Should the entries contain pictures, leave them out and return exactly the lines from the first through the line holding "1. 상단 메뉴에서 **[!UICONTROL".

Saved data entries:
━━━━━━━━
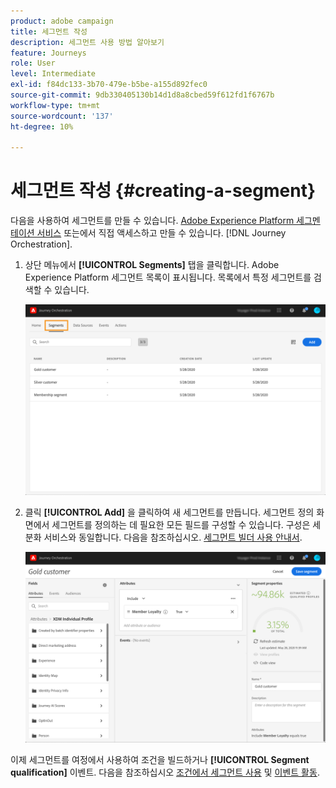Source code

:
```yaml
---
product: adobe campaign
title: 세그먼트 작성
description: 세그먼트 사용 방법 알아보기
feature: Journeys
role: User
level: Intermediate
exl-id: f84dc133-3b70-479e-b5be-a155d892fec0
source-git-commit: 9db330405130b14d1d8a8cbed59f612fd1f6767b
workflow-type: tm+mt
source-wordcount: '137'
ht-degree: 10%

---
```


# 세그먼트 작성 {#creating-a-segment}

다음을 사용하여 세그먼트를 만들 수 있습니다. [Adobe Experience Platform 세그멘테이션 서비스](https://experienceleague.adobe.com/docs/experience-platform/segmentation/home.html) 또는에서 직접 액세스하고 만들 수 있습니다. [!DNL Journey Orchestration].

1. 상단 메뉴에서 **[!UICONTROL Segments]** 탭을 클릭합니다. Adobe Experience Platform 세그먼트 목록이 표시됩니다. 목록에서 특정 세그먼트를 검색할 수 있습니다.

   ![](../assets/segment1.png)

1. 클릭 **[!UICONTROL Add]** 을 클릭하여 새 세그먼트를 만듭니다. 세그먼트 정의 화면에서 세그먼트를 정의하는 데 필요한 모든 필드를 구성할 수 있습니다. 구성은 세분화 서비스와 동일합니다. 다음을 참조하십시오. [세그먼트 빌더 사용 안내서](https://experienceleague.adobe.com/docs/experience-platform/segmentation/ui/overview.html).

   ![](../assets/segment2.png)

이제 세그먼트를 여정에서 사용하여 조건을 빌드하거나 **[!UICONTROL Segment qualification]** 이벤트. 다음을 참조하십시오 [조건에서 세그먼트 사용](../segment/using-a-segment.md) 및 [이벤트 활동](../building-journeys/segment-qualification-events.md).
━━━━━━━━
**Answer space**
Source code

:
```yaml
---
product: adobe campaign
title: 세그먼트 작성
description: 세그먼트 사용 방법 알아보기
feature: Journeys
role: User
level: Intermediate
exl-id: f84dc133-3b70-479e-b5be-a155d892fec0
source-git-commit: 9db330405130b14d1d8a8cbed59f612fd1f6767b
workflow-type: tm+mt
source-wordcount: '137'
ht-degree: 10%

---
```


# 세그먼트 작성 {#creating-a-segment}

다음을 사용하여 세그먼트를 만들 수 있습니다. [Adobe Experience Platform 세그멘테이션 서비스](https://experienceleague.adobe.com/docs/experience-platform/segmentation/home.html) 또는에서 직접 액세스하고 만들 수 있습니다. [!DNL Journey Orchestration].

1. 상단 메뉴에서 **[!UICONTROL Segments]** 탭을 클릭합니다. Adobe Experience Platform 세그먼트 목록이 표시됩니다. 목록에서 특정 세그먼트를 검색할 수 있습니다.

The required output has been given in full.